Sharing the Process of Migrating a Million-Data Website (imgurl.org)

Background

imgurl.org is a image hosting website operated by xiaoz since December 2017, hereinafter referred to as ImgURL. During its operation, ImgURL has undergone several migrations, but at that time the data was not large, so it was not difficult. As time went on, the amount of data increased, and as of March 29, 2022, there were already over 1,176,457 images.

Currently, the server's disk IO pressure is relatively high, mainly from MySQL read and write pressure and image processing pressure (such as image cropping, compression, etc.). At this stage, ImgURL is hosted on Psychz, but due to the poor IO performance of Psychz's mechanical hard drive, it is planned to migrate from Psychz's dedicated server to Kimsufi's dedicated server. This article is a record and sharing of the migration process.

Website Structure

ImgURL mainly consists of three parts: program (PHP), database (MySQL), and external storage. The external data is divided into four parts:

Local
Backblaze B2 (no need to consider migration in the cloud)
FTP
Self-built minio (S3)

Note: All local, FTP, and minio data are on Psychz.

Among them, the FTP and minio data are the largest:

FTP: 188GB (number of files not counted)
Minio data: 154GB, 670,000 objects

Database Migration

Although the MySQL data has reached millions of rows, the overall database is not very large, and it is basically a standard import and export operation.

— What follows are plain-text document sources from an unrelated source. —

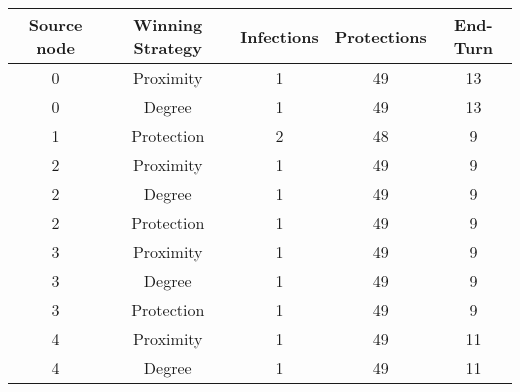 \documentclass[results.tex]{subfiles}
\begin{document}
    \begin{center}
        \begin{tabular}{| c || c | c | c | c |}
            \hline
            {\bfseries Source node} & {\bfseries Winning Strategy} & {\bfseries Infections} & {\bfseries Protections}
            & {\bfseries End-Turn}
            \\  %
            \hline\hline
            0                       & Proximity                    & 1                      & 49                      & 13                   \\
            \hline
            0                       & Degree                       & 1                      & 49                      & 13                   \\
            \hline
            1                       & Protection                   & 2                      & 48                      & 9                    \\
            \hline
            2                       & Proximity                    & 1                      & 49                      & 9                    \\
            \hline
            2                       & Degree                       & 1                      & 49                      & 9                    \\
            \hline
            2                       & Protection                   & 1                      & 49                      & 9                    \\
            \hline
            3                       & Proximity                    & 1                      & 49                      & 9                    \\
            \hline
            3                       & Degree                       & 1                      & 49                      & 9                    \\
            \hline
            3                       & Protection                   & 1                      & 49                      & 9                    \\
            \hline
            4                       & Proximity                    & 1                      & 49                      & 11                   \\
            \hline
            4                       & Degree                       & 1                      & 49                      & 11                   \\

\end{tabular}
\end{center}
\end{document}
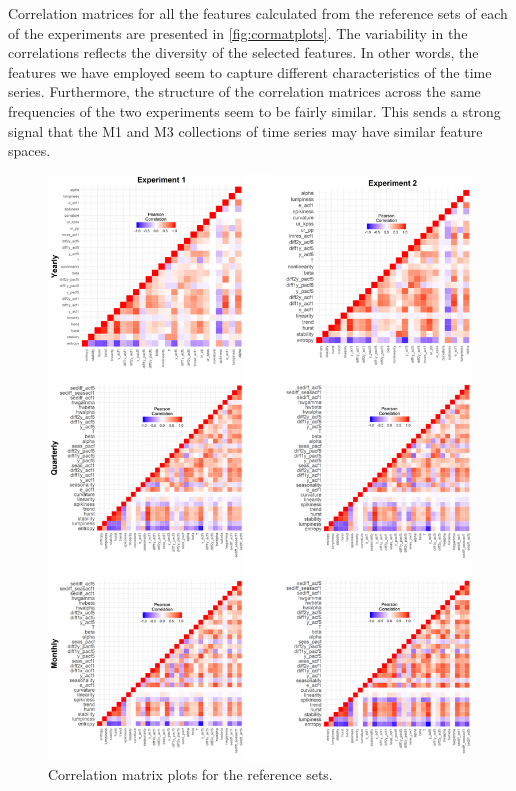 \documentclass[11pt,a4paper,]{article}
\theoremstyle{definition}
\theoremstyle{definition}
\theoremstyle{definition}
\theoremstyle{remark}
\begin{document}
Correlation matrices for all the features calculated from the reference
sets of each of the experiments are presented in
\autoref{fig:cormatplots}. The variability in the correlations reflects
the diversity of the selected features. In other words, the features we
have employed seem to capture different characteristics of the time
series. Furthermore, the structure of the correlation matrices across
the same frequencies of the two experiments seem to be fairly similar.
This sends a strong signal that the M1 and M3 collections of time series
may have similar feature spaces.

\begin{figure}

{\centering \includegraphics[width=\textwidth]{figure/cormatplots-1} 

}

\caption{ Correlation matrix plots for the reference sets.}\label{fig:cormatplots}
\end{figure}
\end{document}
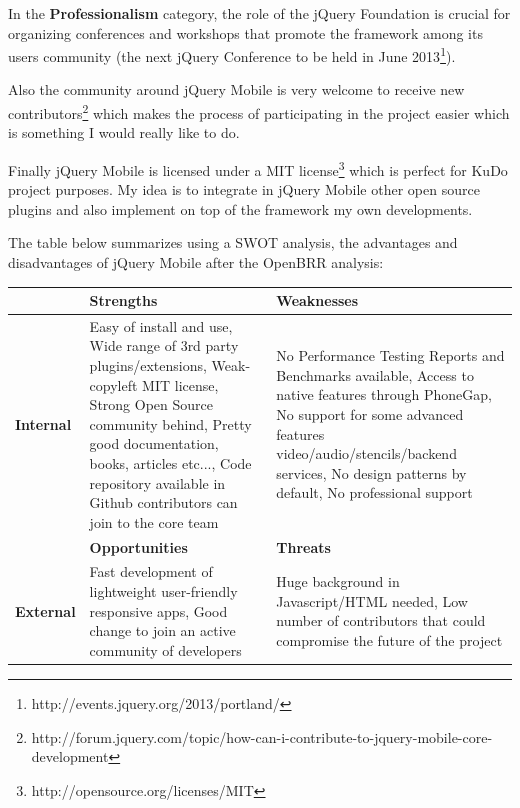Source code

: \documentclass[a4paper,12pt]{book}
\begin{document}
In the \textbf{Professionalism} category, the role of the jQuery Foundation is crucial for organizing conferences and workshops that promote the framework among its users community (the next jQuery Conference to be held in June 2013\footnote{http://events.jquery.org/2013/portland/}).

Also the community around jQuery Mobile is very welcome to receive new contributors\footnote{http://forum.jquery.com/topic/how-can-i-contribute-to-jquery-mobile-core-development} which makes the process of participating in the project easier which is something I would really like to do.

Finally jQuery Mobile is licensed under a MIT license\footnote{http://opensource.org/licenses/MIT} which is perfect for KuDo project purposes. My idea is to integrate in jQuery Mobile other open source plugins and also implement on top of the framework my own developments.

The table below summarizes using a SWOT analysis, the advantages and disadvantages of jQuery Mobile after the OpenBRR analysis:

\begin{center}
    \begin{tabular}{ | p{1.7cm} | p{6cm} | p{6cm} |}
    \hline
    & \textbf{Strengths} & \textbf{Weaknesses} \\ \hline
    \textbf{Internal} & 
    Easy of install and use, %
    Wide range of 3rd party plugins/extensions,
    Weak-copyleft MIT license,
    Strong Open Source community behind,
    Pretty good documentation, books, articles etc...,
    Code repository available in Github contributors can join to the core team
    & No Performance Testing Reports and Benchmarks available, %
    Access to native features through PhoneGap, 
    No support for some advanced features video/audio/stencils/backend services,
    No design patterns by default,
    No professional support\\ \hline
    & \textbf{Opportunities} & \textbf{Threats} \\ \hline
    \textbf{External}  
    & Fast development of lightweight user-friendly responsive apps, %
    Good change to join an active community of developers
    & Huge background in Javascript/HTML needed, %
    Low number of contributors that could compromise the future of the project\\ \hline
    \end{tabular}
\end{center}
\end{document}
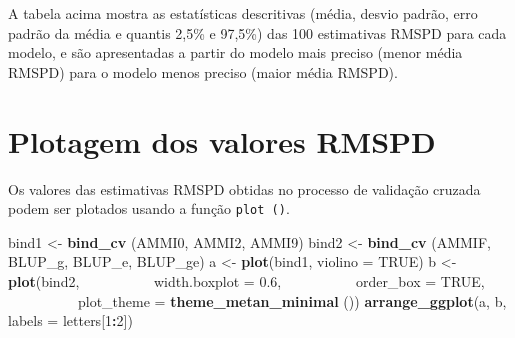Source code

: \documentclass[
]{book}
\newenvironment{Shaded}{\begin{snugshade}}{\end{snugshade}}
\newcommand{\CommentTok}[1]{\textcolor[rgb]{0.56,0.35,0.01}{\textit{#1}}}
\newcommand{\DataTypeTok}[1]{\textcolor[rgb]{0.13,0.29,0.53}{#1}}
\newcommand{\DecValTok}[1]{\textcolor[rgb]{0.00,0.00,0.81}{#1}}
\newcommand{\FloatTok}[1]{\textcolor[rgb]{0.00,0.00,0.81}{#1}}
\newcommand{\KeywordTok}[1]{\textcolor[rgb]{0.13,0.29,0.53}{\textbf{#1}}}
\newcommand{\NormalTok}[1]{#1}
\newcommand{\OperatorTok}[1]{\textcolor[rgb]{0.81,0.36,0.00}{\textbf{#1}}}
\newcommand{\OtherTok}[1]{\textcolor[rgb]{0.56,0.35,0.01}{#1}}
\newcommand{\StringTok}[1]{\textcolor[rgb]{0.31,0.60,0.02}{#1}}
\begin{document}
\begin{Shaded}
\end{Shaded}

A tabela acima mostra as estatísticas descritivas (média, desvio padrão, erro padrão da média e quantis 2,5\% e 97,5\%) das 100 estimativas RMSPD para cada modelo, e são apresentadas a partir do modelo mais preciso (menor média RMSPD) para o modelo menos preciso (maior média RMSPD).

\hypertarget{plotagem-dos-valores-rmspd}{%
\section{Plotagem dos valores RMSPD}\label{plotagem-dos-valores-rmspd}}

Os valores das estimativas RMSPD obtidas no processo de validação cruzada podem ser plotados usando a função \texttt{plot\ ()}.

\begin{Shaded}
\begin{Highlighting}[]
\NormalTok{bind1 <-}\StringTok{ }\KeywordTok{bind_cv}\NormalTok{ (AMMI0, AMMI2, AMMI9)}
\NormalTok{bind2 <-}\StringTok{ }\KeywordTok{bind_cv}\NormalTok{ (AMMIF, BLUP_g, BLUP_e, BLUP_ge)}
\NormalTok{a <-}\StringTok{ }\KeywordTok{plot}\NormalTok{(bind1, }\DataTypeTok{violino =} \OtherTok{TRUE}\NormalTok{)}
\NormalTok{b <-}\StringTok{ }\KeywordTok{plot}\NormalTok{(bind2,}
          \DataTypeTok{width.boxplot =} \FloatTok{0.6}\NormalTok{,}
          \DataTypeTok{order_box =} \OtherTok{TRUE}\NormalTok{,}
          \DataTypeTok{plot_theme =} \KeywordTok{theme_metan_minimal}\NormalTok{ ())}
\KeywordTok{arrange_ggplot}\NormalTok{(a, b, }\DataTypeTok{labels =}\NormalTok{ letters[}\DecValTok{1}\OperatorTok{:}\DecValTok{2}\NormalTok{])}
\end{Highlighting}
\end{Shaded}
\end{document}
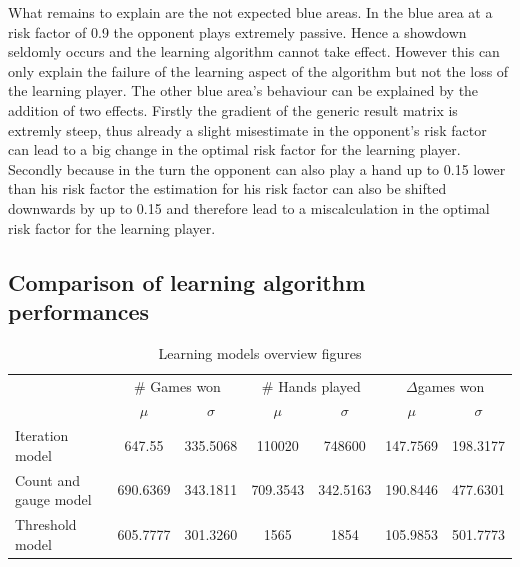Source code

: \documentclass[11pt]{article}
\begin{document}
What remains to explain are the not expected blue areas. In the blue area at a risk factor of 0.9 the opponent plays extremely passive. Hence a showdown seldomly occurs and the learning algorithm cannot take effect. However this can only explain the failure of the learning aspect of the algorithm but not the loss of the learning player. The other blue area's behaviour can be explained by the addition of two effects. Firstly the gradient of the generic result matrix is extremly steep, thus already a slight misestimate in the opponent's risk factor can lead to a big change in the optimal risk factor for the learning player. Secondly because in the turn the opponent can also play a hand up to 0.15 lower than his risk factor the estimation for his risk factor can also be shifted downwards by up to 0.15 and therefore lead to a miscalculation in the optimal risk factor for the learning player.


\subsection{Comparison of learning algorithm performances}


\begin{table}[]
\centering
\caption{Learning models overview figures}


\label{Learning models overview}
\begin{tabular}{lcccccc}
\cline{2-7}
                                           & \multicolumn{2}{c}{\# Games won}                      & \multicolumn{2}{c}{\# Hands played}                   & \multicolumn{2}{c}{$\Delta$games won} \\ \cline{2-7} 
\multicolumn{1}{c|}{}                       & \multicolumn{1}{c|}{$\mu$} & \multicolumn{1}{c|}{$\sigma$} & \multicolumn{1}{c|}{$\mu$} & \multicolumn{1}{c|}{$\sigma$} & \multicolumn{1}{c|}{$\mu$} & $\sigma$ \\ \hline


\multicolumn{1}{l|}{Iteration model}           & 647.55                     & \multicolumn{1}{c|}{335.5068}         & 110020                     & \multicolumn{1}{c|}{748600}   & 147.7569                            & 198.3177        \\ \hline
\multicolumn{1}{l|}{Count and gauge model} & 690.6369                   & \multicolumn{1}{c|}{343.1811} & 709.3543                   & \multicolumn{1}{c|}{342.5163} & 190.8446                   & 477.6301 \\ \hline
\multicolumn{1}{l|}{Threshold model}       & 605.7777                   & \multicolumn{1}{c|}{301.3260} & 1565                       & \multicolumn{1}{c|}{1854}     & 105.9853                   & 501.7773 \\ \hline


\end{tabular}
\end{table}
\end{document}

First, export the MySQL database:

mysqldump -uxxx -pxxx imgurl>imgurl.sql

The entire SQL file exported is only 525MB. Then use the scp command to copy it for migration (omitted here).

Next is to import the database:

mysql -u imgurl -p imgurl<imgurl.sql

The database migration step is completed quickly.

Note: It is not recommended to use the MySQL source command for import, because the source command will print every line of operation, and printing millions of data lines one by one will drive you crazy.

Migration of Website Data

The rsync command is used to migrate the website:

rsync -aqpogt -e 'ssh -p xxx' root@IP:/xxx /xxx

The meanings of the parameters are as follows:

-a, --archive: archive mode, which means to transfer files recursively and preserve all file attributes.
-q, --quiet: quiet mode. This is important because if there are many files, not using quiet mode will output a lot of files.
-p, --perms: preserve file permissions.
-o, --owner: preserve file owner information.
-g, --group: preserve file group information.
-t, --times: preserve file time information.
-e 'ssh -p xxx': specify the SSH port because I used a non-standard SSH port (22).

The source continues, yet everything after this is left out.